▶ _EXERCISE PROMPT_:
Work out how many lines of the listing below include the string "state", and give that number alone.

------------------------------------------------

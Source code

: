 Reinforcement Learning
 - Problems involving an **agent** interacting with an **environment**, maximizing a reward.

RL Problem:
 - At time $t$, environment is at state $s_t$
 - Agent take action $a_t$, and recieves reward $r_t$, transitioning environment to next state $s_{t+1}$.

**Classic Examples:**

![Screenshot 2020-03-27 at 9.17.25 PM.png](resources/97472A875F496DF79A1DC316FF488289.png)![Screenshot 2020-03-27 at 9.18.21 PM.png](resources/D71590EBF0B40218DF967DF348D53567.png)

------------------------------------------------

▶ _COMPLETED TASK_:
2